*AIM OF THE TASK*
In the data below, count how many lines contain "threw" and give that number by itself.

*DATA EXTRACT*

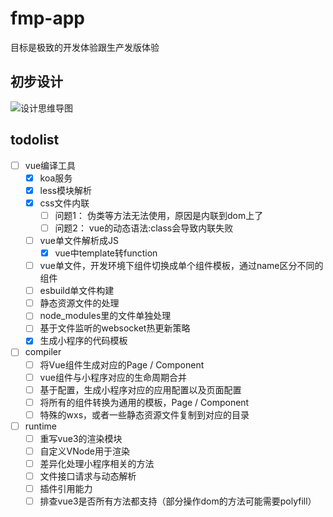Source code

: # fmp-app

目标是极致的开发体验跟生产发版体验


## 初步设计

![设计思维导图](http://study.maqixiang.com/assets/img/design.1b478656.png)

## todolist

- [ ] vue编译工具 
  - [x] koa服务
  - [x] less模块解析
  - [x] css文件内联
    - [ ] 问题1： 伪类等方法无法使用，原因是内联到dom上了
    - [ ] 问题2： vue的动态语法:class会导致内联失败
  - [ ] vue单文件解析成JS
    - [x] vue中template转function
  - [ ] vue单文件，开发环境下组件切换成单个组件模板，通过name区分不同的组件
  - [ ] esbuild单文件构建
  - [ ] 静态资源文件的处理
  - [ ] node_modules里的文件单独处理
  - [ ] 基于文件监听的websocket热更新策略
  - [x] 生成小程序的代码模板
- [ ] compiler
  - [ ] 将Vue组件生成对应的Page / Component
  - [ ] vue组件与小程序对应的生命周期合并
  - [ ] 基于配置，生成小程序对应的应用配置以及页面配置
  - [ ] 将所有的组件转换为通用的模板，Page / Component
  - [ ] 特殊的wxs，或者一些静态资源文件复制到对应的目录
- [ ] runtime
  - [ ] 重写vue3的渲染模块
  - [ ] 自定义VNode用于渲染
  - [ ] 差异化处理小程序相关的方法
  - [ ] 文件接口请求与动态解析
  - [ ] 插件引用能力
  - [ ] 排查vue3是否所有方法都支持（部分操作dom的方法可能需要polyfill）
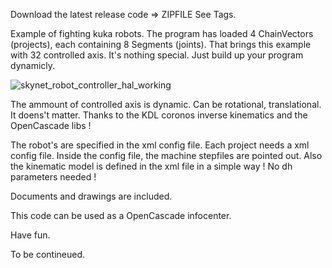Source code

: Download the latest release code => ZIPFILE
See Tags.

Example of fighting kuka robots. The program has loaded 4 ChainVectors (projects), each containing 8 Segments (joints). 
That brings this example with 32 controlled axis. It's nothing special. Just build up your program dynamicly.

![skynet_robot_controller_hal_working](https://user-images.githubusercontent.com/44880102/99879792-13823800-2bdd-11eb-8c40-29b79d8a18e5.png)

The ammount of controlled axis is dynamic. Can be rotational, translational.
It doens't matter. Thanks to the KDL coronos inverse kinematics and the OpenCascade libs !

The robot's are specified in the xml config file.
Each project needs a xml config file. Inside the config file, the machine stepfiles are pointed out. Also the kinematic model is defined in the xml file in
a simple way ! No dh parameters needed !

Documents and drawings are included.

This code can be used as a OpenCascade infocenter.

Have fun.

To be contineued.

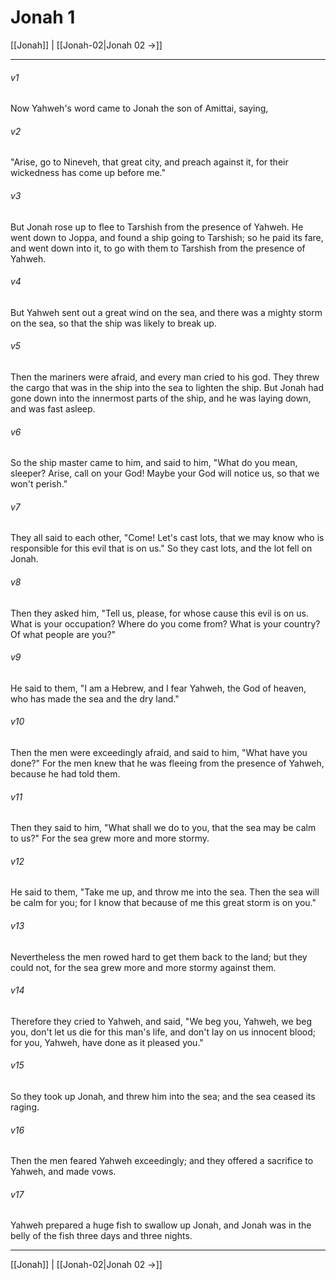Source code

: # Jonah 1

[[Jonah]] | [[Jonah-02|Jonah 02 →]]
***



###### v1 
Now Yahweh's word came to Jonah the son of Amittai, saying, 

###### v2 
"Arise, go to Nineveh, that great city, and preach against it, for their wickedness has come up before me." 

###### v3 
But Jonah rose up to flee to Tarshish from the presence of Yahweh. He went down to Joppa, and found a ship going to Tarshish; so he paid its fare, and went down into it, to go with them to Tarshish from the presence of Yahweh. 

###### v4 
But Yahweh sent out a great wind on the sea, and there was a mighty storm on the sea, so that the ship was likely to break up. 

###### v5 
Then the mariners were afraid, and every man cried to his god. They threw the cargo that was in the ship into the sea to lighten the ship. But Jonah had gone down into the innermost parts of the ship, and he was laying down, and was fast asleep. 

###### v6 
So the ship master came to him, and said to him, "What do you mean, sleeper? Arise, call on your God! Maybe your God will notice us, so that we won't perish." 

###### v7 
They all said to each other, "Come! Let's cast lots, that we may know who is responsible for this evil that is on us." So they cast lots, and the lot fell on Jonah. 

###### v8 
Then they asked him, "Tell us, please, for whose cause this evil is on us. What is your occupation? Where do you come from? What is your country? Of what people are you?" 

###### v9 
He said to them, "I am a Hebrew, and I fear Yahweh, the God of heaven, who has made the sea and the dry land." 

###### v10 
Then the men were exceedingly afraid, and said to him, "What have you done?" For the men knew that he was fleeing from the presence of Yahweh, because he had told them. 

###### v11 
Then they said to him, "What shall we do to you, that the sea may be calm to us?" For the sea grew more and more stormy. 

###### v12 
He said to them, "Take me up, and throw me into the sea. Then the sea will be calm for you; for I know that because of me this great storm is on you." 

###### v13 
Nevertheless the men rowed hard to get them back to the land; but they could not, for the sea grew more and more stormy against them. 

###### v14 
Therefore they cried to Yahweh, and said, "We beg you, Yahweh, we beg you, don't let us die for this man's life, and don't lay on us innocent blood; for you, Yahweh, have done as it pleased you." 

###### v15 
So they took up Jonah, and threw him into the sea; and the sea ceased its raging. 

###### v16 
Then the men feared Yahweh exceedingly; and they offered a sacrifice to Yahweh, and made vows. 

###### v17 
Yahweh prepared a huge fish to swallow up Jonah, and Jonah was in the belly of the fish three days and three nights.

***
[[Jonah]] | [[Jonah-02|Jonah 02 →]]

*ANSWER SPACE*
2